Member of the Legislative Assembly of British Columbia for Kelowna-Lake Country
- In office May 17, 2005 – May 12, 2009
- Preceded by: John Weisbeck
- Succeeded by: Norm Letnick

Personal details
- Born: June 11, 1939 Regina, Saskatchewan, Canada
- Died: March 20, 2023 (aged 83) Kelowna, British Columbia, Canada
- Party: Progressive Conservative BC Liberal
- Spouse: Donna Ann Wilderman ​ ​(m. 1960; died 2019)​
- Profession: Businessman

= Al Horning =

Canadian politician (1939–2023)

Edward Allan Horning (June 11, 1939 – March 20, 2023) was a Canadian politician. His career included real estate, shipping, business and orchards.

Horning attended secondary school at Rutland, British Columbia then studied at the University of British Columbia.

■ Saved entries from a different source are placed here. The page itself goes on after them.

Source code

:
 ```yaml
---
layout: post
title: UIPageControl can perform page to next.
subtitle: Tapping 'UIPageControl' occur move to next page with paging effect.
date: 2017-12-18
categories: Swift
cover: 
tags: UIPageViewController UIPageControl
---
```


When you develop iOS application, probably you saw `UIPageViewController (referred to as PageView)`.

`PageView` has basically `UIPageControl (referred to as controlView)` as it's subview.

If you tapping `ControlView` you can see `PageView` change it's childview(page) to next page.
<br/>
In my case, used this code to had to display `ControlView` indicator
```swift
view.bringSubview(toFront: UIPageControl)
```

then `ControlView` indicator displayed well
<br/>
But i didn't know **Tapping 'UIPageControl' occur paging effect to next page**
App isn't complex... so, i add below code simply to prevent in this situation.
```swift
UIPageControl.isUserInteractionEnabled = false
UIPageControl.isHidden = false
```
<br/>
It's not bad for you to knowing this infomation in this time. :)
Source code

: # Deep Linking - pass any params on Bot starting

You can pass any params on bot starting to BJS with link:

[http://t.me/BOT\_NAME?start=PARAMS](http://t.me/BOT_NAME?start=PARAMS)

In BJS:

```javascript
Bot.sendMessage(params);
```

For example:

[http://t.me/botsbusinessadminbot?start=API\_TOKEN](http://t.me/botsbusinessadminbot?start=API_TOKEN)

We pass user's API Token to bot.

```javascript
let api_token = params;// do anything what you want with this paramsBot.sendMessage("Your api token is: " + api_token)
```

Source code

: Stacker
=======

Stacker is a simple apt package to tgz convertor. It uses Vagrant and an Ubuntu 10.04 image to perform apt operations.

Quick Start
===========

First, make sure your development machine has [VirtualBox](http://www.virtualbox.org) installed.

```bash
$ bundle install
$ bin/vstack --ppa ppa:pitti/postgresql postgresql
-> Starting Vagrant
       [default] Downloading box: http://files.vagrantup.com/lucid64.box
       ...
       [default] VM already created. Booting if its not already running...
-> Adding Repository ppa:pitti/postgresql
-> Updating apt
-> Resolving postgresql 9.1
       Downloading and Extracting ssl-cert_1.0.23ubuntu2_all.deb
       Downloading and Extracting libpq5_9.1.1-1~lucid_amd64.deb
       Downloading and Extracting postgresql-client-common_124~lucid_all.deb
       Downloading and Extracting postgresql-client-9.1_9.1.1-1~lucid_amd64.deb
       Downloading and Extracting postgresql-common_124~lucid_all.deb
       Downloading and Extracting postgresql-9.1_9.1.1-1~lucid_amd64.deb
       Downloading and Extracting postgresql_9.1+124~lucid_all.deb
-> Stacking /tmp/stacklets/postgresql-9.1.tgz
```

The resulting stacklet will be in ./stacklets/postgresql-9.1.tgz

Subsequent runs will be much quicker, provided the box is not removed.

In 1980, he became an alderman for the Kelowna City Council, where he remained until 1988.

Horning was elected to the House of Commons of Canada in the 1988 federal election at the Okanagan Centre electoral district for the Progressive Conservative party. He served in the 34th Canadian Parliament but lost to Werner Schmidt of the Reform Party in the 1993 federal election. He made another unsuccessful bid to return to federal Parliament in the 1997 federal election at the Kelowna riding. In 2002, he returned to Kelowna City Council as a councillor.

In the 2005 provincial election in British Columbia, Horning was elected to the Legislative Assembly of British Columbia, representing Kelowna-Lake Country as a member of the BC Liberals. He did not run for re-election in the 2009 election.

Horning died in Kelowna on March 20, 2023, at the age of 83.